Gradle platform maven publish/resolution

Hi,

I have a project that defines a gradle platform that I publish on GitHub Packages using default configuration.

plugins {
    `java-platform`
    `maven-publish`
}

publishing {
    publications {
        create<MavenPublication>("myPlatform") {
            from(components["javaPlatform"])
        }
    }

    repositories {
        maven {
            name = "GitHubPackages"
            url = uri("https://maven.pkg.github.com/user/repo")
            credentials {
                username = project.findProperty("gpr.user") as String? ?: System.getenv("GITHUB_USERNAME")
                password = project.findProperty("gpr.key") as String? ?: System.getenv("GITHUB_TOKEN")
            }
        }
    }
}

This creates a

  • maven-metadata.xml file
  • xxx-1.2.12-20210410.072648-1.module file
  • xxx-1.2.12-20210410.072648-1.pom file

However since yesterday the build of my project that depends on this artifact fails with the following errors:
dependencies {
implementation(platform(“aaa:xxx:1.2.12-SNAPSHOT”))
}

> Could not find aaa:xxx:1.2.12-SNAPSHOT.
Searched in the following locations:
- https://jcenter.bintray.com/aaa/1.2.12-SNAPSHOT/maven-metadata.xml
- https://jcenter.bintray.com/aaa/1.2.12-SNAPSHOT/xxx-1.2.12-SNAPSHOT.pom
- https://maven.pkg.github.com/aaa/1.2.12-SNAPSHOT/maven-metadata.xml
- https://maven.pkg.github.com/aaa/1.2.12-SNAPSHOT/xxx-1.2.12-20210410.072648-1.module.pom

I don’t understand why it looks for a file .module.pom This file indeed does not exists.
Also it used to work correctly before yesterday (and I am not sure why - I guess there was a kind of workaround on GitHub package side).
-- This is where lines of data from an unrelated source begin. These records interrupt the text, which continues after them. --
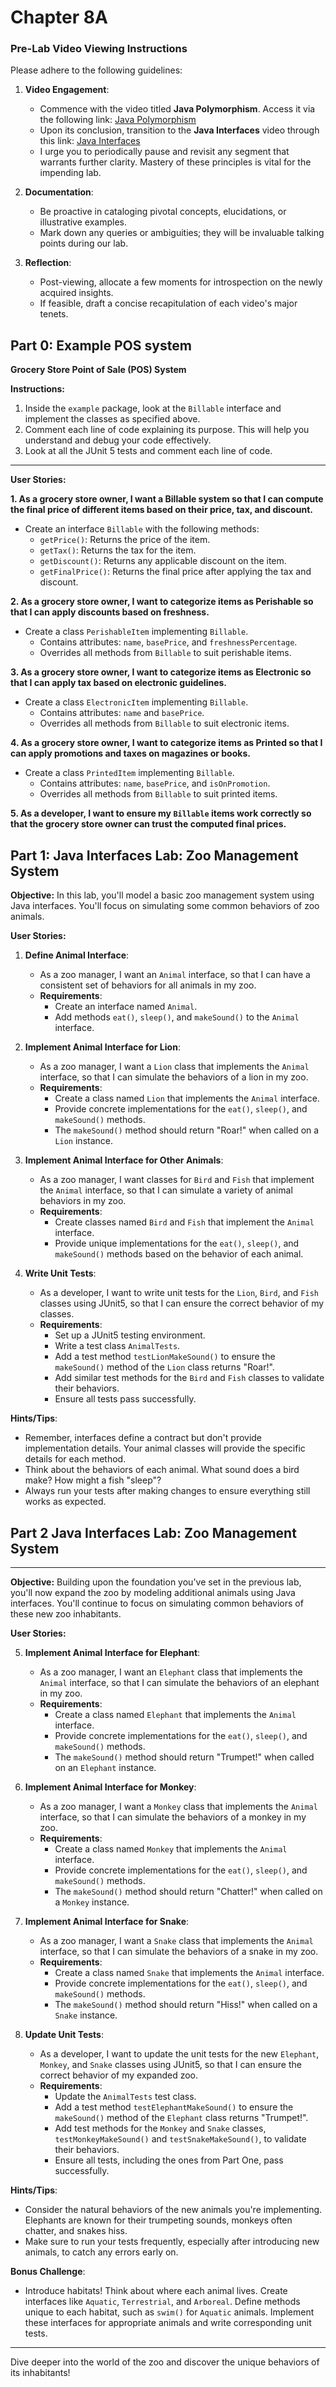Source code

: # Chapter 8A
### Pre-Lab Video Viewing Instructions

Please adhere to the following guidelines:

1. **Video Engagement**:
   - Commence with the video titled **Java Polymorphism**. Access it via the following link:
     [Java Polymorphism](https://www.youtube.com/watch?v=2hkngtWLGvE&t)
   - Upon its conclusion, transition to the **Java Interfaces** video through this link:
     [Java Interfaces](https://www.youtube.com/watch?v=GhslBwrRsnw)
   - I urge you to periodically pause and revisit any segment that warrants further clarity. Mastery of these principles is vital for the impending lab.

2. **Documentation**:
   - Be proactive in cataloging pivotal concepts, elucidations, or illustrative examples.
   - Mark down any queries or ambiguities; they will be invaluable talking points during our lab.

3. **Reflection**:
   - Post-viewing, allocate a few moments for introspection on the newly acquired insights.
   - If feasible, draft a concise recapitulation of each video's major tenets.

## Part 0: Example POS system

**Grocery Store Point of Sale (POS) System**

**Instructions:**

1. Inside the `example` package, look at the `Billable` interface and implement the classes as specified above.
2. Comment each line of code explaining its purpose. This will help you understand and debug your code effectively.
3. Look at all the JUnit 5 tests and comment each line of code.

---

**User Stories:**

**1. As a grocery store owner, I want a Billable system so that I can compute the final price of different items based on their price, tax, and discount.**

- Create an interface `Billable` with the following methods:
   - `getPrice()`: Returns the price of the item.
   - `getTax()`: Returns the tax for the item.
   - `getDiscount()`: Returns any applicable discount on the item.
   - `getFinalPrice()`: Returns the final price after applying the tax and discount.

**2. As a grocery store owner, I want to categorize items as Perishable so that I can apply discounts based on freshness.**

- Create a class `PerishableItem` implementing `Billable`.
   - Contains attributes: `name`, `basePrice`, and `freshnessPercentage`.
   - Overrides all methods from `Billable` to suit perishable items.

**3. As a grocery store owner, I want to categorize items as Electronic so that I can apply tax based on electronic guidelines.**

- Create a class `ElectronicItem` implementing `Billable`.
   - Contains attributes: `name` and `basePrice`.
   - Overrides all methods from `Billable` to suit electronic items.

**4. As a grocery store owner, I want to categorize items as Printed so that I can apply promotions and taxes on magazines or books.**

- Create a class `PrintedItem` implementing `Billable`.
   - Contains attributes: `name`, `basePrice`, and `isOnPromotion`.
   - Overrides all methods from `Billable` to suit printed items.

**5. As a developer, I want to ensure my `Billable` items work correctly so that the grocery store owner can trust the computed final prices.**


## Part 1: Java Interfaces Lab: Zoo Management System

**Objective:** In this lab, you'll model a basic zoo management system using Java interfaces. You'll focus on simulating some common behaviors of zoo animals.

**User Stories:**

1. **Define Animal Interface**:
    - As a zoo manager, I want an `Animal` interface, so that I can have a consistent set of behaviors for all animals in my zoo.
    - **Requirements**:
        - Create an interface named `Animal`.
        - Add methods `eat()`, `sleep()`, and `makeSound()` to the `Animal` interface.

2. **Implement Animal Interface for Lion**:
    - As a zoo manager, I want a `Lion` class that implements the `Animal` interface, so that I can simulate the behaviors of a lion in my zoo.
    - **Requirements**:
        - Create a class named `Lion` that implements the `Animal` interface.
        - Provide concrete implementations for the `eat()`, `sleep()`, and `makeSound()` methods.
        - The `makeSound()` method should return "Roar!" when called on a `Lion` instance.

3. **Implement Animal Interface for Other Animals**:
    - As a zoo manager, I want classes for `Bird` and `Fish` that implement the `Animal` interface, so that I can simulate a variety of animal behaviors in my zoo.
    - **Requirements**:
        - Create classes named `Bird` and `Fish` that implement the `Animal` interface.
        - Provide unique implementations for the `eat()`, `sleep()`, and `makeSound()` methods based on the behavior of each animal.

4. **Write Unit Tests**:
    - As a developer, I want to write unit tests for the `Lion`, `Bird`, and `Fish` classes using JUnit5, so that I can ensure the correct behavior of my classes.
    - **Requirements**:
        - Set up a JUnit5 testing environment.
        - Write a test class `AnimalTests`.
        - Add a test method `testLionMakeSound()` to ensure the `makeSound()` method of the `Lion` class returns "Roar!".
        - Add similar test methods for the `Bird` and `Fish` classes to validate their behaviors.
        - Ensure all tests pass successfully.

**Hints/Tips**:
- Remember, interfaces define a contract but don't provide implementation details. Your animal classes will provide the specific details for each method.
- Think about the behaviors of each animal. What sound does a bird make? How might a fish "sleep"?
- Always run your tests after making changes to ensure everything still works as expected.

## Part 2 Java Interfaces Lab: Zoo Management System

---

**Objective:** Building upon the foundation you've set in the previous lab, you'll now expand the zoo by modeling additional animals using Java interfaces. You'll continue to focus on simulating common behaviors of these new zoo inhabitants.

**User Stories:**

5. **Implement Animal Interface for Elephant**:
    - As a zoo manager, I want an `Elephant` class that implements the `Animal` interface, so that I can simulate the behaviors of an elephant in my zoo.
    - **Requirements**:
        - Create a class named `Elephant` that implements the `Animal` interface.
        - Provide concrete implementations for the `eat()`, `sleep()`, and `makeSound()` methods.
        - The `makeSound()` method should return "Trumpet!" when called on an `Elephant` instance.

6. **Implement Animal Interface for Monkey**:
    - As a zoo manager, I want a `Monkey` class that implements the `Animal` interface, so that I can simulate the behaviors of a monkey in my zoo.
    - **Requirements**:
        - Create a class named `Monkey` that implements the `Animal` interface.
        - Provide concrete implementations for the `eat()`, `sleep()`, and `makeSound()` methods.
        - The `makeSound()` method should return "Chatter!" when called on a `Monkey` instance.

7. **Implement Animal Interface for Snake**:
    - As a zoo manager, I want a `Snake` class that implements the `Animal` interface, so that I can simulate the behaviors of a snake in my zoo.
    - **Requirements**:
        - Create a class named `Snake` that implements the `Animal` interface.
        - Provide concrete implementations for the `eat()`, `sleep()`, and `makeSound()` methods.
        - The `makeSound()` method should return "Hiss!" when called on a `Snake` instance.

8. **Update Unit Tests**:
    - As a developer, I want to update the unit tests for the new `Elephant`, `Monkey`, and `Snake` classes using JUnit5, so that I can ensure the correct behavior of my expanded zoo.
    - **Requirements**:
        - Update the `AnimalTests` test class.
        - Add a test method `testElephantMakeSound()` to ensure the `makeSound()` method of the `Elephant` class returns "Trumpet!".
        - Add test methods for the `Monkey` and `Snake` classes, `testMonkeyMakeSound()` and `testSnakeMakeSound()`, to validate their behaviors.
        - Ensure all tests, including the ones from Part One, pass successfully.

**Hints/Tips**:
- Consider the natural behaviors of the new animals you're implementing. Elephants are known for their trumpeting sounds, monkeys often chatter, and snakes hiss.
- Make sure to run your tests frequently, especially after introducing new animals, to catch any errors early on.

**Bonus Challenge**:
- Introduce habitats! Think about where each animal lives. Create interfaces like `Aquatic`, `Terrestrial`, and `Arboreal`. Define methods unique to each habitat, such as `swim()` for `Aquatic` animals. Implement these interfaces for appropriate animals and write corresponding unit tests.

---

Dive deeper into the world of the zoo and discover the unique behaviors of its inhabitants!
Do you have any idea on why gradle is looking for a module.pom rather than the .pom file ?

Facing the exact same issue over here - and the same setup - Gradle + GitHub. Since the gradle wrapper is version-locked, I do not think this has something to do with gradle. Also, given the timeline of the OPs post, we also started facing the issue at the exact same time. We have raised a support ticket with GitHub, I’ll be linking this issue to them as well.

EDIT: Adding the following doesn’t help:

metadataSources {
    ignoreGradleMetadataRedirection()
}

We have been looking more in detail and actually the maven-metadata.xml file that is on GitHub does not match the one that is generated by gradle when publishing locally.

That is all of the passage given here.